> [PROMPT] Please state how many lines in the records below contain the word "which", giving only the number.

* * * * *

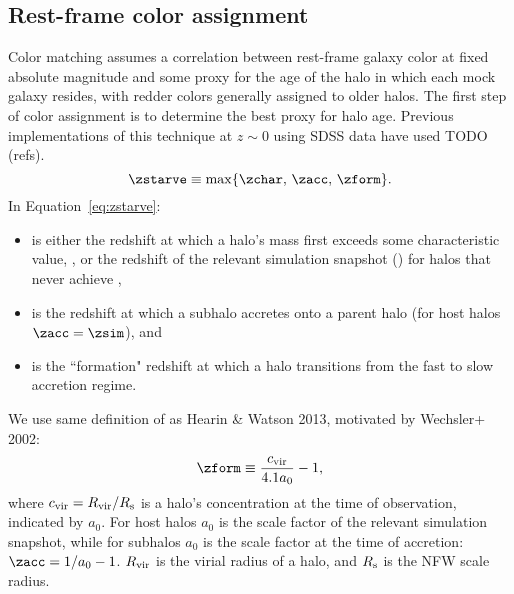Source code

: \documentclass[twocolumn,apj,iop,tighten]{emulateapj2}
\begin{document}
\subsection{Rest-frame color assignment}\label{subsec:color_assign}

Color matching assumes a correlation between rest-frame galaxy color at fixed absolute magnitude and some proxy for the age of the halo in which each mock galaxy resides, with redder colors generally assigned to older halos. The first step of color assignment is to determine the best proxy for halo age. Previous implementations of this technique at $z\sim0$ using SDSS data have used TODO (refs).
%
\begin{equation}\label{eq:zstarve}
\zstarve \equiv \max\{\zchar,\, \zacc,\, \zform\}.
\end{equation}
%
\noindent In Equation~\ref{eq:zstarve}:

\begin{itemize}
\item \zchar is either the redshift at which a halo's mass first exceeds some characteristic value, \mchar, or the redshift of the relevant simulation snapshot (\zsim) for halos that never achieve \mchar,
%
\item \zacc is the redshift at which a subhalo accretes onto a parent halo (for host halos ${\zacc=\zsim}$), and
%
\item \zform is the ``formation" redshift at which a halo transitions from the fast to slow accretion regime.
\end{itemize}
\noindent We use same definition of \zform as Hearin \& Watson 2013, motivated by Wechsler+ 2002:
%
\begin{equation}\label{eq:zform}
\zform \equiv \frac{c_{\rm vir}}{4.1 a_0} - 1,
\end{equation}
%
\noindent where ${c_{\rm vir} = R_{\rm vir}/R_{\rm s}}$ is a halo's concentration at the time of observation, indicated by $a_0$. For host halos $a_0$ is the scale factor of the relevant simulation snapshot, while for subhalos $a_0$ is the scale factor at the time of accretion: ${\zacc = 1/{a_0} - 1}$. $R_{\rm vir}$ is the virial radius of a halo, and $R_{\rm s}$ is the NFW scale radius.
\end{document}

* * * * *

> [RESULT] 4